In 2003 Yitzhak Eldan was chosen by Foreign Minister Silvan Shalom to become Israel's Chief of State Protocol. This position included the responsibility to assist the Government interministerial committee for Emblems and Ceremonials, to organize official international ceremonies and visits for international dignitaries and diplomats, to be responsible for foreign diplomats residing in Israel, and to oversee the nominations of honorary consuls to the State of Israel. Yitzhak Eldan served in this post until 2010. He is the longest-serving diplomat in this post.

During his diplomatic career Yitzhak Eldan was involved in special diplomatic missions. Among them were the negotiations on Normalization of Relations with Egypt and the participation in the Follow up Committee after Operation Grapes of Wrath in Lebanon.

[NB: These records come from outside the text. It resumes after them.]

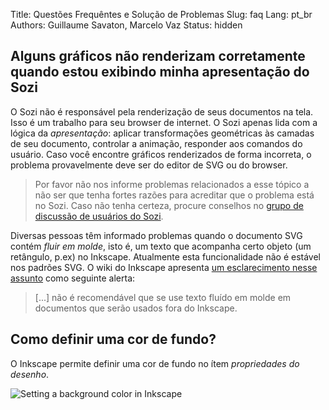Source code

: Title: Questões Frequêntes e Solução de Problemas
Slug: faq
Lang: pt_br
Authors: Guillaume Savaton, Marcelo Vaz
Status: hidden

Alguns gráficos não renderizam corretamente quando estou exibindo minha apresentação do Sozi
--------------------------------------------------------------------------------------------

O Sozi não é responsável pela renderização de seus documentos na tela.
Isso é um trabalho para seu browser de internet.
O Sozi apenas lida com a lógica da *apresentação*: aplicar transformações geométricas às
camadas de seu documento, controlar a animação, responder aos comandos do usuário.
Caso você encontre gráficos renderizados de forma incorreta,
o problema provavelmente deve ser do editor de SVG ou do browser.

> Por favor não nos informe problemas relacionados a esse tópico a não ser que tenha fortes
> razões para acreditar que o problema está no Sozi.
> Caso não tenha certeza, procure conselhos no [grupo de discussão de usuários do Sozi](/community).

Diversas pessoas têm informado problemas quando o documento SVG contém
*fluir em molde*, isto é, um texto que acompanha certo objeto (um retângulo, p.ex) no Inkscape.
Atualmente esta funcionalidade não é estável nos padrões SVG.
O wiki do Inkscape apresenta [um esclarecimento nesse assunto](http://wiki.inkscape.org/wiki/index.php/FAQ#What_about_flowed_text.3F)
como seguinte alerta:

> [...] não é recomendável que se use texto fluído em molde em documentos que serão usados fora do Inkscape.

Como definir uma cor de fundo?
--------------------------------

O Inkscape permite definir uma cor de fundo no ítem *propriedades do desenho*.

![Setting a background color in Inkscape](|filename|/images/faq/background-en.png)
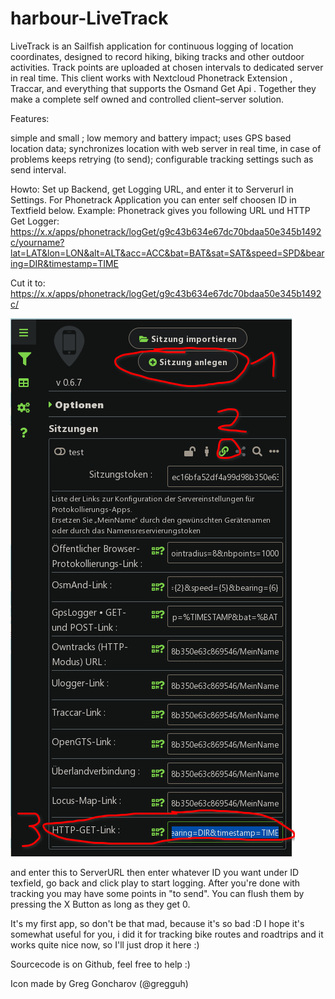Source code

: # harbour-LiveTrack
LiveTrack is an Sailfish application for continuous logging of location coordinates, designed to record hiking, biking tracks and other outdoor activities. Track points are uploaded at chosen intervals to dedicated server in real time. This client works with Nextcloud Phonetrack Extension , Traccar, and everything that supports the Osmand Get Api . Together they make a complete self owned and controlled client–server solution.

Features:

simple and small ;
low memory and battery impact;
uses GPS based location data;
synchronizes location with web server in real time, in case of problems keeps retrying (to send);
configurable tracking settings such as send interval.

Howto:
Set up Backend, get Logging URL, and enter it to Serverurl in Settings.
For Phonetrack Application you can enter self choosen ID in Textfield below.
Example:
Phonetrack gives you following URL und HTTP Get Logger:
https://x.x/apps/phonetrack/logGet/g9c43b634e67dc70bdaa50e345b1492c/yourname?lat=LAT&lon=LON&alt=ALT&acc=ACC&bat=BAT&sat=SAT&speed=SPD&bearing=DIR&timestamp=TIME

Cut it to:
https://x.x/apps/phonetrack/logGet/g9c43b634e67dc70bdaa50e345b1492c/

![Screenshot](https://github.com/jaykijay/harbour-LiveTrack/raw/master/Screenshot_20210226_102528.png?raw=true)

and enter this to ServerURL
then enter whatever ID you want under ID texfield,
go back and click play to start logging.
After you're done with tracking you may have some points in "to send".
You can flush them by pressing the X Button as long as they get 0.

It's my first app, so don't be that mad, because it's so bad :D
I hope it's somewhat useful for you, i did it for tracking bike routes and roadtrips and it works quite nice now, so I'll just drop it here :)

Sourcecode is on Github, feel free to help :)

Icon made by Greg Goncharov (@gregguh)

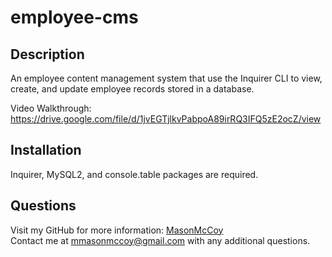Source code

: # employee-cms

  ## Description

  An employee content management system that use the Inquirer CLI to view, create, and update employee records stored in a database.

  Video Walkthrough: https://drive.google.com/file/d/1jvEGTjlkvPabpoA89irRQ3IFQ5zE2ocZ/view

  ## Installation 

  Inquirer, MySQL2, and console.table packages are required.

  ## Questions

  Visit my GitHub for more information: [MasonMcCoy](https://github.com/MasonMcCoy/)  
  Contact me at mmasonmccoy@gmail.com with any additional questions.
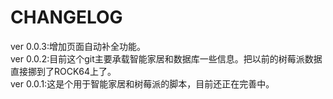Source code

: # CHANGELOG
ver 0.0.3:增加页面自动补全功能。  
ver 0.0.2:目前这个git主要承载智能家居和数据库一些信息。把以前的树莓派数据直接挪到了ROCK64上了。  
ver 0.0.1:这是个用于智能家居和树莓派的脚本，目前还正在完善中。

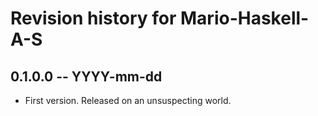# Revision history for Mario-Haskell-A-S

## 0.1.0.0 -- YYYY-mm-dd

* First version. Released on an unsuspecting world.
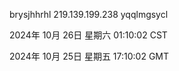 brysjhhrhl 219.139.199.238 yqqlmgsycl

2024年 10月 26日 星期六 01:10:02 CST

2024年 10月 25日 星期五 17:10:02 GMT

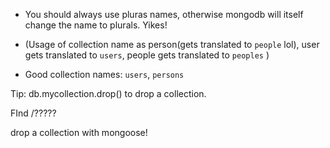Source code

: - You should always use pluras names, otherwise mongodb will itself change the name to plurals. Yikes!

- (Usage of collection name as person(gets translated to `people` lol), user gets translated to `users`, people gets translated to `peoples` )

- Good collection names: `users`, `persons`

Tip: db.mycollection.drop() to drop a collection.

FInd /?????

drop a collection with mongoose!
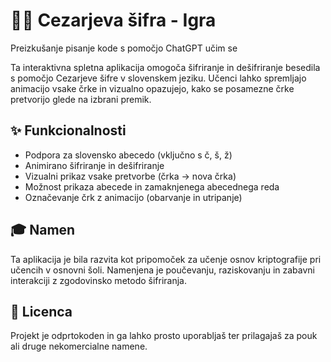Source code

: # 🕵️‍♂️ Cezarjeva šifra - Igra
Preizkušanje pisanje kode s pomočjo ChatGPT 
učim se 

Ta interaktivna spletna aplikacija omogoča šifriranje in dešifriranje besedila s pomočjo Cezarjeve šifre v slovenskem jeziku. Učenci lahko spremljajo animacijo vsake črke in vizualno opazujejo, kako se posamezne črke pretvorijo glede na izbrani premik.

## ✨ Funkcionalnosti
- Podpora za slovensko abecedo (vključno s č, š, ž)
- Animirano šifriranje in dešifriranje
- Vizualni prikaz vsake pretvorbe (črka → nova črka)
- Možnost prikaza abecede in zamaknjenega abecednega reda
- Označevanje črk z animacijo (obarvanje in utripanje)

## 🎓 Namen
Ta aplikacija je bila razvita kot pripomoček za učenje osnov kriptografije pri učencih v osnovni šoli. Namenjena je poučevanju, raziskovanju in zabavni interakciji z zgodovinsko metodo šifriranja.

## 📄 Licenca
Projekt je odprtokoden in ga lahko prosto uporabljaš ter prilagajaš za pouk ali druge nekomercialne namene.

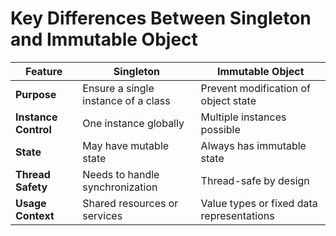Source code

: # Key Differences Between Singleton and Immutable Object

| Feature                     | Singleton                                    | Immutable Object                           |
|-----------------------------|---------------------------------------------|-------------------------------------------|
| **Purpose**                 | Ensure a single instance of a class         | Prevent modification of object state      |
| **Instance Control**        | One instance globally                        | Multiple instances possible                |
| **State**                   | May have mutable state                      | Always has immutable state                 |
| **Thread Safety**           | Needs to handle synchronization              | Thread-safe by design                     |
| **Usage Context**           | Shared resources or services                 | Value types or fixed data representations  |
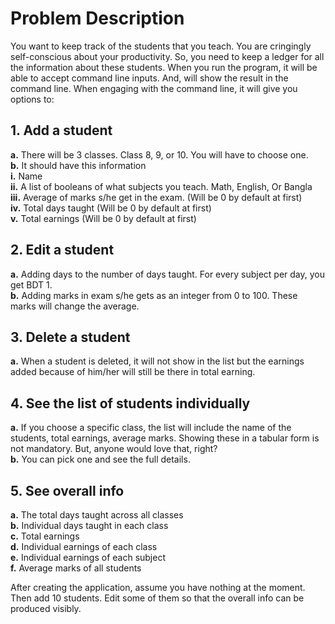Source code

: # Problem Description

You want to keep track of the students that you teach. You are cringingly self-conscious
about your productivity. So, you need to keep a ledger for all the information about these
students. When you run the program, it will be able to accept command line inputs. And,
will show the result in the command line. When engaging with the command line, it will
give you options to:  

## 1. Add a student
**a.** There will be 3 classes. Class 8, 9, or 10. You will have to choose one.  
**b.** It should have this information  
    __i.__ Name  
    __ii.__ A list of booleans of what subjects you teach. Math, English, Or Bangla  
    __iii.__ Average of marks s/he get in the exam. (Will be 0 by default at first)  
    __iv.__ Total days taught (Will be 0 by default at first)  
    __v.__ Total earnings (Will be 0 by default at first)  

## 2. Edit a student  
**a.** Adding days to the number of days taught. For every subject per day, you get BDT 1.  
**b.** Adding marks in exam s/he gets as an integer from 0 to 100. These marks will change the average.  

## 3. Delete a student  
**a.** When a student is deleted, it will not show in the list but the earnings added because of him/her will still be there in total earning.  

## 4. See the list of students individually  
**a.** If you choose a specific class, the list will include the name of the students, total earnings, average marks. Showing these in a tabular form is not mandatory. But, anyone would love that, right?  
**b.** You can pick one and see the full details.  

## 5. See overall info  
**a.** The total days taught across all classes  
**b.** Individual days taught in each class  
**c.** Total earnings  
**d.** Individual earnings of each class  
**e.** Individual earnings of each subject  
**f.** Average marks of all students  

After creating the application, assume you have nothing at the moment. Then add 10
students. Edit some of them so that the overall info can be produced visibly.  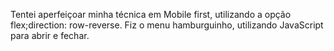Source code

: Tentei aperfeiçoar minha técnica em Mobile first, utilizando a opção flex;direction: row-reverse.
Fiz o menu hamburguinho, utilizando JavaScript para abrir e fechar.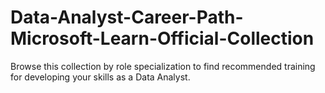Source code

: # Data-Analyst-Career-Path-Microsoft-Learn-Official-Collection
Browse this collection by role specialization to find recommended training for developing your skills as a Data Analyst.
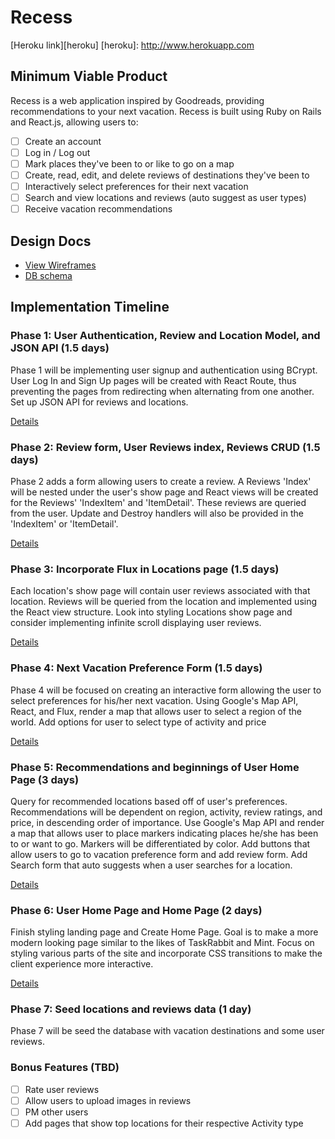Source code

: # Recess

[Heroku link][heroku] 
[heroku]: http://www.herokuapp.com

## Minimum Viable Product

Recess is a web application inspired by Goodreads, providing recommendations to your next vacation. Recess is built using Ruby on Rails and React.js, allowing users to:

<!-- This is a Markdown checklist. Use it to keep track of your progress! -->

- [ ] Create an account
- [ ] Log in / Log out
- [ ] Mark places they've been to or like to go on a map
- [ ] Create, read, edit, and delete reviews of destinations they've been to
- [ ] Interactively select preferences for their next vacation
- [ ] Search and view locations and reviews (auto suggest as user types)
- [ ] Receive vacation recommendations

## Design Docs
* [View Wireframes][view]
* [DB schema][schema]

[view]: ./docs/views.md
[schema]: ./docs/schema.md

## Implementation Timeline

### Phase 1: User Authentication, Review and Location Model, and JSON API (1.5 days)

Phase 1 will be implementing user signup and authentication using BCrypt. User Log In and Sign Up pages will be created with React Route, thus preventing the pages from redirecting when alternating from one another. Set up JSON API for reviews and locations.

[Details][phase-one]

### Phase 2: Review form, User Reviews index, Reviews CRUD (1.5 days)

Phase 2 adds a form allowing users to create a review. A Reviews 'Index' will be nested under the user's show page and React views will be created for the Reviews' 'IndexItem' and 'ItemDetail'. These reviews are queried from the user. Update and Destroy handlers will also be provided in the 'IndexItem' or 'ItemDetail'.

[Details][phase-two]

### Phase 3: Incorporate Flux in Locations page (1.5 days)

Each location's show page will contain user reviews associated with that location. Reviews will be queried from the location and implemented using the React view structure. Look into styling Locations show page and consider implementing infinite scroll displaying user reviews.

[Details][phase-three]

### Phase 4: Next Vacation Preference Form (1.5 days)

Phase 4 will be focused on creating an interactive form allowing the user to select preferences for his/her next vacation. Using Google's Map API, React, and Flux, render a map that allows user to select a region of the world. Add options for user to select type of activity and price

[Details][phase-four]

### Phase 5: Recommendations and beginnings of User Home Page (3 days)

Query for recommended locations based off of user's preferences. Recommendations will be dependent on region, activity, review ratings, and price, in descending order of importance. Use Google's Map API and render a map that allows user to place markers indicating places he/she has been to or want to go. Markers will be differentiated by color. Add buttons that allow users to go to vacation preference form and add review form. Add Search form that auto suggests when a user searches for a location.

[Details][phase-five]

### Phase 6: User Home Page and Home Page (2 days)

Finish styling landing page and Create Home Page. Goal is to make a more modern looking page similar to the likes of TaskRabbit and Mint. Focus on styling various parts of the site and incorporate CSS transitions to make the client experience more interactive.

[Details][phase-six]

### Phase 7: Seed locations and reviews data (1 day)

Phase 7 will be seed the database with vacation destinations and some user reviews.

### Bonus Features (TBD)
- [ ] Rate user reviews
- [ ] Allow users to upload images in reviews
- [ ] PM other users
- [ ] Add pages that show top locations for their respective Activity type

[phase-one]: ./docs/phases/phase1.md
[phase-two]: ./docs/phases/phase2.md
[phase-three]: ./docs/phases/phase3.md
[phase-four]: ./docs/phases/phase4.md
[phase-five]: ./docs/phases/phase5.md
[phase-six]: ./docs/phases/phase6.md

On October 30, 2010, and after more than 40 years of diplomatic service, he retired from the Ministry of Foreign Affairs as Ambassador for Life. In January 2011 he founded the Ambassadors’ Club of Israel and serves since then as its president. In 2013 Ambassador Eldan became the director of The Israeli School for young ambassadors, which is part of the Israeli Centre for Young Leaders. He is also an international strategic consultant.

==Awards==
- 1994 Award of Excellence from the Israeli Ministry of Foreign Affairs for his diplomatic performances.
- 1994 Award of Excellence from the State of Israel Civil Service for his contribution as a civil servant.
- 2023 Award of Excellence from P.A.M, the Parliamentarian Assembly of the Mediterranean for the “Olive Tree Road of Israel”.

==Decorations==
- 1989 Palmes Academiques from the Government of France for his contribution to the cultural relationship between France and Israel
- 2009 The Roaring Lion Award from the Israeli Association of Public Relations and Spokesmanship for the Olive Tree Road of Israel
- 2009 The Ordine Della Stella Delia Solidarieta Italiana for his contribution to relations between Italy and Israel
- 2010 The Jerusalem Medal for his contribution to the international Jerusalem image

==Publications==
- The Ethical Code of the Ministry of Foreign Affairs, Basic Values and Norms of Behavior, 1997.
- To Be a Diplomat in Israel, a Guide for New Foreign Diplomats, 2008.
- The Map of the Olive Tree Route in Israel, 2008
- The Non Stop Diplomat:Memoir published by 'Ophir Bikurim', Israel, 2024.